Whatever you do, don’t let your electrician try to convince you that you need a supply upgrade (an unnecessary larger capacity connection to the grid). An efficient all-electric house should work fine on a 7.5kW grid connection, and the smallest connections around are usually about 35Amps (8.4kW).
In addition induction cooktops require cookware with a ferrous base to work properly - copper, glass and aluminium cookware won’t work. You can test whether the cookware is suitable by checking whether a magnet sticks to the base of pot or pan.
Efficient Electric Heating
Newly installed gas ducted heaters lose about 50% of their heat energy (measured at the meter) to the atmosphere due to flue inefficiency, ducting losses and pressure equalization mismatch.
Whereas small, modular mini split system air conditioners running in reverse cycle (heating mode) gain 500-600% of their delivered energy from the atmosphere.

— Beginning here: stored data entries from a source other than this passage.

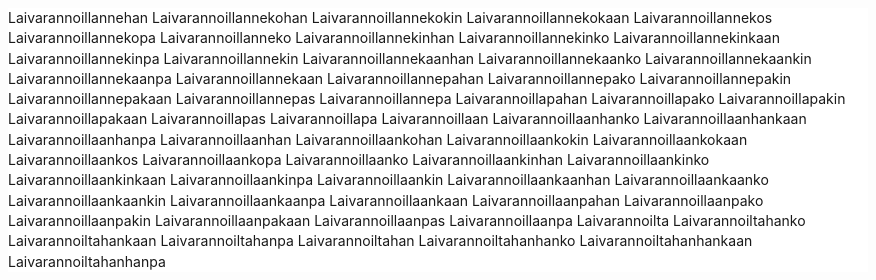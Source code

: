 Laivarannoillannehan
Laivarannoillannekohan
Laivarannoillannekokin
Laivarannoillannekokaan
Laivarannoillannekos
Laivarannoillannekopa
Laivarannoillanneko
Laivarannoillannekinhan
Laivarannoillannekinko
Laivarannoillannekinkaan
Laivarannoillannekinpa
Laivarannoillannekin
Laivarannoillannekaanhan
Laivarannoillannekaanko
Laivarannoillannekaankin
Laivarannoillannekaanpa
Laivarannoillannekaan
Laivarannoillannepahan
Laivarannoillannepako
Laivarannoillannepakin
Laivarannoillannepakaan
Laivarannoillannepas
Laivarannoillannepa
Laivarannoillapahan
Laivarannoillapako
Laivarannoillapakin
Laivarannoillapakaan
Laivarannoillapas
Laivarannoillapa
Laivarannoillaan
Laivarannoillaanhanko
Laivarannoillaanhankaan
Laivarannoillaanhanpa
Laivarannoillaanhan
Laivarannoillaankohan
Laivarannoillaankokin
Laivarannoillaankokaan
Laivarannoillaankos
Laivarannoillaankopa
Laivarannoillaanko
Laivarannoillaankinhan
Laivarannoillaankinko
Laivarannoillaankinkaan
Laivarannoillaankinpa
Laivarannoillaankin
Laivarannoillaankaanhan
Laivarannoillaankaanko
Laivarannoillaankaankin
Laivarannoillaankaanpa
Laivarannoillaankaan
Laivarannoillaanpahan
Laivarannoillaanpako
Laivarannoillaanpakin
Laivarannoillaanpakaan
Laivarannoillaanpas
Laivarannoillaanpa
Laivarannoilta
Laivarannoiltahanko
Laivarannoiltahankaan
Laivarannoiltahanpa
Laivarannoiltahan
Laivarannoiltahanhanko
Laivarannoiltahanhankaan
Laivarannoiltahanhanpa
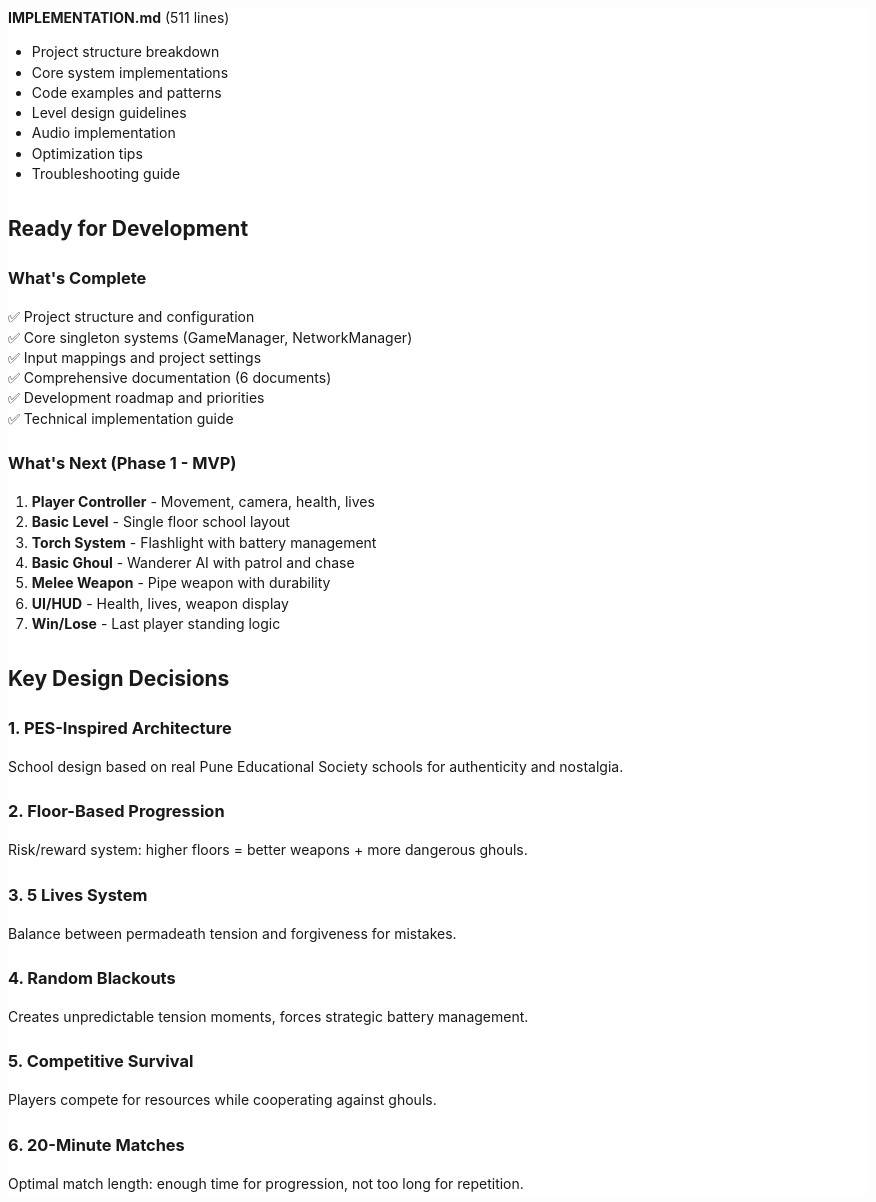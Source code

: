 **IMPLEMENTATION.md** (511 lines)
- Project structure breakdown
- Core system implementations
- Code examples and patterns
- Level design guidelines
- Audio implementation
- Optimization tips
- Troubleshooting guide

## Ready for Development

### What's Complete
✅ Project structure and configuration  
✅ Core singleton systems (GameManager, NetworkManager)  
✅ Input mappings and project settings  
✅ Comprehensive documentation (6 documents)  
✅ Development roadmap and priorities  
✅ Technical implementation guide  

### What's Next (Phase 1 - MVP)
1. **Player Controller** - Movement, camera, health, lives
2. **Basic Level** - Single floor school layout
3. **Torch System** - Flashlight with battery management
4. **Basic Ghoul** - Wanderer AI with patrol and chase
5. **Melee Weapon** - Pipe weapon with durability
6. **UI/HUD** - Health, lives, weapon display
7. **Win/Lose** - Last player standing logic

## Key Design Decisions

### 1. PES-Inspired Architecture
School design based on real Pune Educational Society schools for authenticity and nostalgia.

### 2. Floor-Based Progression
Risk/reward system: higher floors = better weapons + more dangerous ghouls.

### 3. 5 Lives System
Balance between permadeath tension and forgiveness for mistakes.

### 4. Random Blackouts
Creates unpredictable tension moments, forces strategic battery management.

### 5. Competitive Survival
Players compete for resources while cooperating against ghouls.

### 6. 20-Minute Matches
Optimal match length: enough time for progression, not too long for repetition.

Also of note is that a Daikin Ururu Sarara has humidity control which can allow you to feel comfortable at a lower temperature set point e.g. 22degrees @ 50% controlled humidity versus 28 degrees @ 20% uncontrolled humidity. This can save up to a further 30% on heating bills. No other heater on the Australian market (competitors have units in Japan) can achieve this level of direct humidity control. 2 to 4 Daikin Ururu Sarara’s will adequately heat most houses and I recommend the smallest units (your air conditioning contractor will probably try to upsell you to a bigger unit, but that isn’t necessary).
Furthermore it is fine to run a couple of Ururu Sarara’s off a regular existing household general power point supply circuit, as they only consume about 400Watts in cooling mode and 600Watts in heating mode. Avoiding the requirement for additional unnecessary circuits saves more money on installation, and lets you access a quicker financial return on your investment.
Electric Hot Water
Japan has pioneered the “Eco-cute” range of high performance CO2 heat pumps. There is only one such unit that has made it to the Australian market which is the Sanden CO2 heat pump. A Sanden CO2 heatpump can be installed to replace your gas storage, gas instantaneous or existing electric-resistance water heater.
Now that you’ve removed the danger of carbon monoxide poisoning from your home, by getting rid of gas, it’s safe to significantly seal-up your house. Organising a contractor to air pressure test and air seal your building will save significantly on heating and cooling energy costs. It can also prolong the life of your newly installed reverse cycle air conditioners by not working them so hard.
Air sealing a house that formerly had gas ducted heating and/or evaporative cooling involves a primary focus on the vents in the ceiling and/or floors. They are usually installed poorly and leak around the edges. These must be completely sealed to remove the very costly thermal chimney effect that ducting introduces to a legacy gas heated house.
Dovetailing with an air-sealing regime is the requirement to move around the house with a thermal imaging camera to identify sources of heat leakage. This is usually done at the same time as the air pressurisation-testing because the extra pressure acts to exaggerate heat leakage, making it easier to identify locations with missing insulation. Best practice roof insulation is usually to have bulk batts combined with foil insulation. This can be patched up or installed depending on what the thermal imaging camera finds. Note: always have the power turned off while working in the roof space.
Wall insulation is then either replaced by injecting expanding foams into the walls and sub floors by drilling a series of pilot access holes through exterior bricks/boards, or replacing plaster from the interior and placing batts in the walls or removing exterior boards for access.
That is pretty much it.
You are free of gas forever, you have lower (or no energy costs if you install solar PV), and your CO2 emissions are close to saintly. All while you benefit from the comfort and convenience of living in a state-of-the-art, all-electric house.